▸ **Directions**:
Across the listing below, how many lines contain "updateCommon"? Answer with the number and nothing else.

━━ Records provided ━━

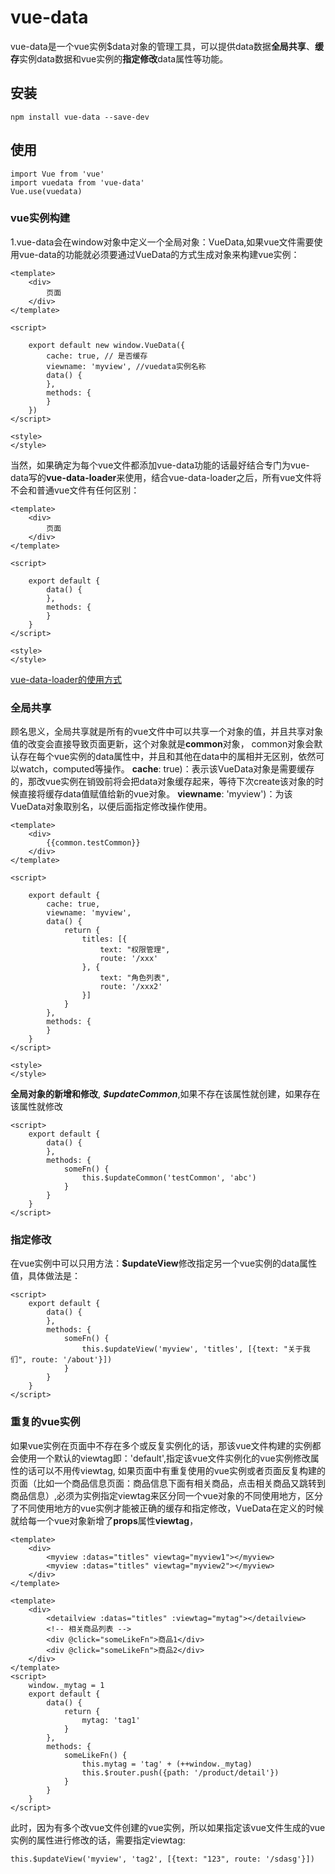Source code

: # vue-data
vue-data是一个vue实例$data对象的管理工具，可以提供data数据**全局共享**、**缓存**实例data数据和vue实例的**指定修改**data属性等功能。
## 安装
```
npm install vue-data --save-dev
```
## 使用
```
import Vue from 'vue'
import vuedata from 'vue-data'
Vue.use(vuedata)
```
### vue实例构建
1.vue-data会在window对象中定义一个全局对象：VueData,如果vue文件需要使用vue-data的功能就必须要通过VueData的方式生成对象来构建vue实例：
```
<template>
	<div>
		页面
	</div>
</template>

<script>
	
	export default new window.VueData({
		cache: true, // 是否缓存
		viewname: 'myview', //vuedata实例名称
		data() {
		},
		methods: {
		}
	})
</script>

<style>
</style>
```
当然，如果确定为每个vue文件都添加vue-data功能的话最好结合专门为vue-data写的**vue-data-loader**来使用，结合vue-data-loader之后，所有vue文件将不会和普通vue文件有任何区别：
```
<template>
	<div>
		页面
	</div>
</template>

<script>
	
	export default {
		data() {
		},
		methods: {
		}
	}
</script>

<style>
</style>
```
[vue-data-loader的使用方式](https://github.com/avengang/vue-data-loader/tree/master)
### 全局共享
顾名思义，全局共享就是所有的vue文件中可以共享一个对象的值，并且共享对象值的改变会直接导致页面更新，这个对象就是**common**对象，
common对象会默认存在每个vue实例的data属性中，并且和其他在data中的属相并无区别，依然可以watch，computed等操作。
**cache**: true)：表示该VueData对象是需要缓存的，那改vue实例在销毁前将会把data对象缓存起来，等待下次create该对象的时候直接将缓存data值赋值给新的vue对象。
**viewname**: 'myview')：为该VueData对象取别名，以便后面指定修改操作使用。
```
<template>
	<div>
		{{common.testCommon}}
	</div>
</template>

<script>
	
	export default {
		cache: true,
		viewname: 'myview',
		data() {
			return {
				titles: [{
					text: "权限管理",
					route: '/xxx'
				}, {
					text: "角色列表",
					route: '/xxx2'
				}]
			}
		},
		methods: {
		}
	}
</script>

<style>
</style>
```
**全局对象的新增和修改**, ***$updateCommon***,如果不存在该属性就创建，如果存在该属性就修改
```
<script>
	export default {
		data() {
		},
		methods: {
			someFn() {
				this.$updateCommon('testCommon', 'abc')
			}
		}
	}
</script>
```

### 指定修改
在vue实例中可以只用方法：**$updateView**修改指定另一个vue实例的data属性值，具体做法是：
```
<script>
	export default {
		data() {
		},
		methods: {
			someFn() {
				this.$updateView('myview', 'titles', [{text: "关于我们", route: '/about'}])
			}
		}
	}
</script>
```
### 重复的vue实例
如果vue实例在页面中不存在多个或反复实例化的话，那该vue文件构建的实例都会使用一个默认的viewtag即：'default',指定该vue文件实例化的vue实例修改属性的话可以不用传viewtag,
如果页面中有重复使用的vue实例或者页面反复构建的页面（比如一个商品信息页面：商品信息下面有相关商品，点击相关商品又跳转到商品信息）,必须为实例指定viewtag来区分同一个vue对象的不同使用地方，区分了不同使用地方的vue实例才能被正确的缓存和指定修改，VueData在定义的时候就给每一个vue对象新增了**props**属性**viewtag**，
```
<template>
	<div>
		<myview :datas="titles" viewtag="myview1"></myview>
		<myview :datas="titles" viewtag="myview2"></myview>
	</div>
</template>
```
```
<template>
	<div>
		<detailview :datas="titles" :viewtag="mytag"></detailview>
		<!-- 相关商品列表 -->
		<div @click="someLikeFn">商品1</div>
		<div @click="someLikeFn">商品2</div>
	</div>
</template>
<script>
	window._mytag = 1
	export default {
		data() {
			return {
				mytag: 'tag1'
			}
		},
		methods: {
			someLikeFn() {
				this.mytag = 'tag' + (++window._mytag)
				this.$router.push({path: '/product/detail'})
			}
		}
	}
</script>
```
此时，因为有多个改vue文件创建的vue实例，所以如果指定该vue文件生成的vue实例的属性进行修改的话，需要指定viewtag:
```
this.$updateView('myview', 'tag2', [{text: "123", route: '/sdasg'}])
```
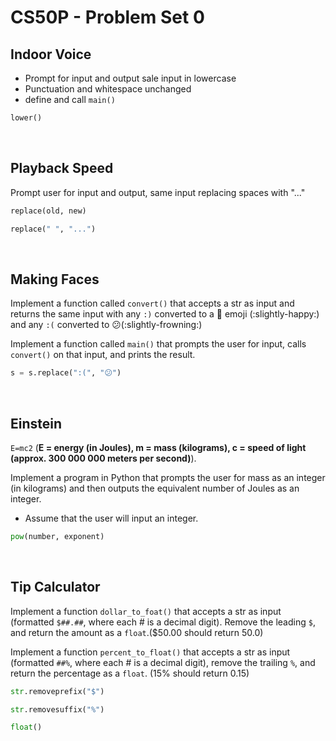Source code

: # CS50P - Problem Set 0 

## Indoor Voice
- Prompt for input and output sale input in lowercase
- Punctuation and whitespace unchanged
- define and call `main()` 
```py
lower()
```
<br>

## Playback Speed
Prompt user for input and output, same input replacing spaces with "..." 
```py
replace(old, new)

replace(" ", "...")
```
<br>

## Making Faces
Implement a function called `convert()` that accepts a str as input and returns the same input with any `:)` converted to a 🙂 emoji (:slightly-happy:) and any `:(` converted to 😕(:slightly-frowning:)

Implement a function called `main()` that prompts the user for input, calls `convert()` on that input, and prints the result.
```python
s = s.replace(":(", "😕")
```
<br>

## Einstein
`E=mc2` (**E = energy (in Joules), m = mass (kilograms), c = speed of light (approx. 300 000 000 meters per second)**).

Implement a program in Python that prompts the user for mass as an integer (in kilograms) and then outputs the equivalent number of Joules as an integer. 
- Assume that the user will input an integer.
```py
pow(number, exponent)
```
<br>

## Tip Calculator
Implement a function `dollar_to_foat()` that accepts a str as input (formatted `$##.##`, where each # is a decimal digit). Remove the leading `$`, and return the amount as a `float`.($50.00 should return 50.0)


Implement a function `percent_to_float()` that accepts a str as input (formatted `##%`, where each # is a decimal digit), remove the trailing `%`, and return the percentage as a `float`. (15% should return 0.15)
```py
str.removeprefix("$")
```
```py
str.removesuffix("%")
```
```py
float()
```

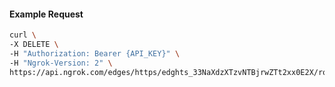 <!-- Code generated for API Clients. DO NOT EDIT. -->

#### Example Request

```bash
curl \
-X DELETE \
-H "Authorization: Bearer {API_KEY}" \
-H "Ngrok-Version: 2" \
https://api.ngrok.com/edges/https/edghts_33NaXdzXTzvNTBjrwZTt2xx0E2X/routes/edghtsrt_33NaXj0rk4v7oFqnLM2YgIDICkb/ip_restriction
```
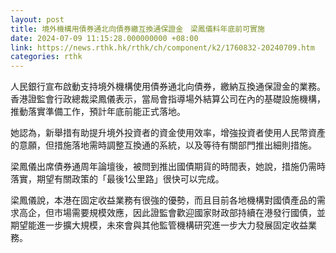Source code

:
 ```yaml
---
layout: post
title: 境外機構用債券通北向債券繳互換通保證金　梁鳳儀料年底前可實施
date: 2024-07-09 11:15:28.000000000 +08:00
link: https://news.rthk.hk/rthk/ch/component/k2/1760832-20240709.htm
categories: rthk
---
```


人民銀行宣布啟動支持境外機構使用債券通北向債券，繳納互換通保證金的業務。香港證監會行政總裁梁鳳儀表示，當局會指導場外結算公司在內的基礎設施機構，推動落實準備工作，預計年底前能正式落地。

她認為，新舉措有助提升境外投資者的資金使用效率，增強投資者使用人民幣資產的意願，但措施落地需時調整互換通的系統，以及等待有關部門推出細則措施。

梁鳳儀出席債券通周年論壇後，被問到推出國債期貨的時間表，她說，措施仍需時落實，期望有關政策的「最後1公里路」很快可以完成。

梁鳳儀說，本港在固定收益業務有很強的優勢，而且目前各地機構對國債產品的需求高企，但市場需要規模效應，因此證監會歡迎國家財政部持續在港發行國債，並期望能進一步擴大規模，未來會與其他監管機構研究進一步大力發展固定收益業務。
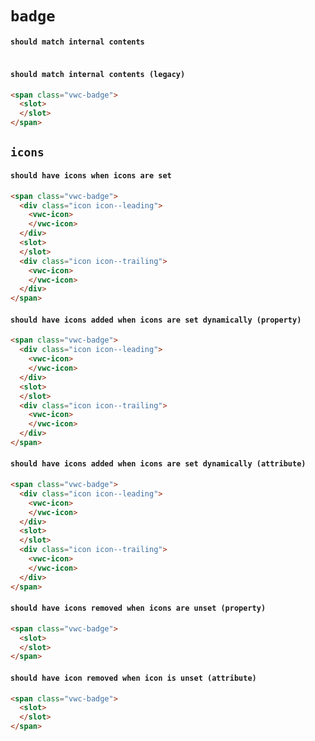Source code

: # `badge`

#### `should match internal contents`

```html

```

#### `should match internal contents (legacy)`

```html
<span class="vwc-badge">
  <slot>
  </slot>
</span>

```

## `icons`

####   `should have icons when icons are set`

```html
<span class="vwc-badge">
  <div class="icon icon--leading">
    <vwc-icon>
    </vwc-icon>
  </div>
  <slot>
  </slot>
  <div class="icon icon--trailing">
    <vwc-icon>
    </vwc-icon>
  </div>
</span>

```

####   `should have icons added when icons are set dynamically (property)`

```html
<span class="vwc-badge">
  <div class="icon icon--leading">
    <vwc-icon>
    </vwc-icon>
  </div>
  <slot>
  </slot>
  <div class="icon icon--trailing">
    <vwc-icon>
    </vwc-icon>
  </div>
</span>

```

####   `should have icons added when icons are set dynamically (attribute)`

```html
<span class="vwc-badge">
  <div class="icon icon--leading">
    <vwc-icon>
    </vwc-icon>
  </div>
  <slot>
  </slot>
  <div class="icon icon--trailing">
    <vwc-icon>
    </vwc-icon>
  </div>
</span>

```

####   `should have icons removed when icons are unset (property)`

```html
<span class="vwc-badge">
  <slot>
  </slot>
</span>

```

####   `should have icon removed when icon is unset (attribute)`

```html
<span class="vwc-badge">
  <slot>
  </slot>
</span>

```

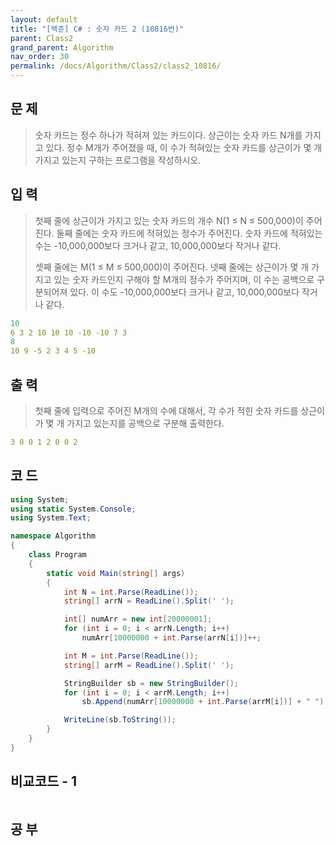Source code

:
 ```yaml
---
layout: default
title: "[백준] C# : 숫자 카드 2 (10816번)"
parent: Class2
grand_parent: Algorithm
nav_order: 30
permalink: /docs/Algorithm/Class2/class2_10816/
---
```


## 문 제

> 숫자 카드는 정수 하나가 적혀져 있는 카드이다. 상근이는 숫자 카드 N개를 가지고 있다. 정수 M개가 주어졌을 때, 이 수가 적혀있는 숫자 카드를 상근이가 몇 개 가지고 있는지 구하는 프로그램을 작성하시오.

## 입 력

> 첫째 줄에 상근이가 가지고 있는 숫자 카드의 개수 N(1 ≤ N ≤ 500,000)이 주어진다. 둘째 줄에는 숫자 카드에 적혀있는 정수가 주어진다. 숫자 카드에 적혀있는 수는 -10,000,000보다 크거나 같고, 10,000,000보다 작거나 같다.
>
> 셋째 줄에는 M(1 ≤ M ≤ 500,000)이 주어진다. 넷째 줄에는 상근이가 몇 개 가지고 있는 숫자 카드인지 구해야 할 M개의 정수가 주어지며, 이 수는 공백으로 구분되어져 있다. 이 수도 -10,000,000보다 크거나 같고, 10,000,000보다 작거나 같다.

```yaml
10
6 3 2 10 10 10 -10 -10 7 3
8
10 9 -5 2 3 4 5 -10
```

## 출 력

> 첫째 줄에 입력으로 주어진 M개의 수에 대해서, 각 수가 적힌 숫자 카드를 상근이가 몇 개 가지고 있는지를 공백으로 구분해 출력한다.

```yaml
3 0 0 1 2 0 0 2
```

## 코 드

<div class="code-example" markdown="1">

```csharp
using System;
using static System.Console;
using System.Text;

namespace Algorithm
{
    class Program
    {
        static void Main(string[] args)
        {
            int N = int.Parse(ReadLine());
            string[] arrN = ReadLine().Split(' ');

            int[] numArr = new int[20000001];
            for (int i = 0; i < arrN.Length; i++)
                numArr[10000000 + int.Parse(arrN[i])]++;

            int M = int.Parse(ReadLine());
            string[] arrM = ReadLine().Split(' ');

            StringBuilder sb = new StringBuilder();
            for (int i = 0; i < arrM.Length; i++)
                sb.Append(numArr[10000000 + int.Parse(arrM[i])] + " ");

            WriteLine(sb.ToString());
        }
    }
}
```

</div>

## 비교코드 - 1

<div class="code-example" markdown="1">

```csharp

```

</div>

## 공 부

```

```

━━━

▸ **Reply**:
2